- **What you are asked to do**
Using the data below, output the first line and every line after it up to and including the line containing "- [ ] Combining", exactly as written and with nothing added.

- **Excerpted data**
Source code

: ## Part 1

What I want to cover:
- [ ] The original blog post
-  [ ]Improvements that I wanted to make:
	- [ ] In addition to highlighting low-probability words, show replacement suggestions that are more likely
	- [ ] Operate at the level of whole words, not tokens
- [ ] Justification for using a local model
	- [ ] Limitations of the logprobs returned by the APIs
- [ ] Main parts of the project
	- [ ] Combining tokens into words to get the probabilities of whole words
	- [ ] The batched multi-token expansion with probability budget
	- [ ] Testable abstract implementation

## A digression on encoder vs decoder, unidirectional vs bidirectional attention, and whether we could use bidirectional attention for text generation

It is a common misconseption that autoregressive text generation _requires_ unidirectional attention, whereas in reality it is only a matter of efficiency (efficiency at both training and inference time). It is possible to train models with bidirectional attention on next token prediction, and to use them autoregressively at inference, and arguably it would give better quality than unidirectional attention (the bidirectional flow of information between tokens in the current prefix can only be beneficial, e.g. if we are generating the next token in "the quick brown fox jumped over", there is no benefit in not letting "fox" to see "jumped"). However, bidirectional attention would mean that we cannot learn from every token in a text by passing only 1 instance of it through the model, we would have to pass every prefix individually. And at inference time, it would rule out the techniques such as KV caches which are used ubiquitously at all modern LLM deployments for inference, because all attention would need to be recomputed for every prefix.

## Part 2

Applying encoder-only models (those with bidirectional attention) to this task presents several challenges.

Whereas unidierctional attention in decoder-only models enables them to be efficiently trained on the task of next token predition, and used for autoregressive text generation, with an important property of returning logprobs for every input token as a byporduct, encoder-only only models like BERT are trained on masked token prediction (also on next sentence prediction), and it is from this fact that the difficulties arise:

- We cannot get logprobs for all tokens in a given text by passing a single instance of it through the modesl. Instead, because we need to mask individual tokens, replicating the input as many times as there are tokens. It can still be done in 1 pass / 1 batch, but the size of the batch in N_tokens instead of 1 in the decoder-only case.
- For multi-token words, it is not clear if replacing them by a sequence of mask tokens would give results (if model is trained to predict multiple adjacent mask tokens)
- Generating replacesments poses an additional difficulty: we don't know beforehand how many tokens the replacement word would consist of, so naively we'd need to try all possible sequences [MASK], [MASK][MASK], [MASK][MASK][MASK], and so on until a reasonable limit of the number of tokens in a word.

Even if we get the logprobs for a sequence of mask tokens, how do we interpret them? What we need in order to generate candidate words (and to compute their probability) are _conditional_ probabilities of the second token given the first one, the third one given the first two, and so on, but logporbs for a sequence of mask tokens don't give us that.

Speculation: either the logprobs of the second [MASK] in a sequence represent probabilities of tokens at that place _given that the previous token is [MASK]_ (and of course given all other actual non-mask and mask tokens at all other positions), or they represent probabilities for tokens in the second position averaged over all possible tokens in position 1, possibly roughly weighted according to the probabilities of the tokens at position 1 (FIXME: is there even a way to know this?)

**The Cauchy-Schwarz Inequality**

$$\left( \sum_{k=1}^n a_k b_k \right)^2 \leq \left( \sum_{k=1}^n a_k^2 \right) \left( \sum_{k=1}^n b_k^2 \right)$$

- **Solution for this problem**
Source code

: ## Part 1

What I want to cover:
- [ ] The original blog post
-  [ ]Improvements that I wanted to make:
	- [ ] In addition to highlighting low-probability words, show replacement suggestions that are more likely
	- [ ] Operate at the level of whole words, not tokens
- [ ] Justification for using a local model
	- [ ] Limitations of the logprobs returned by the APIs
- [ ] Main parts of the project
	- [ ] Combining tokens into words to get the probabilities of whole words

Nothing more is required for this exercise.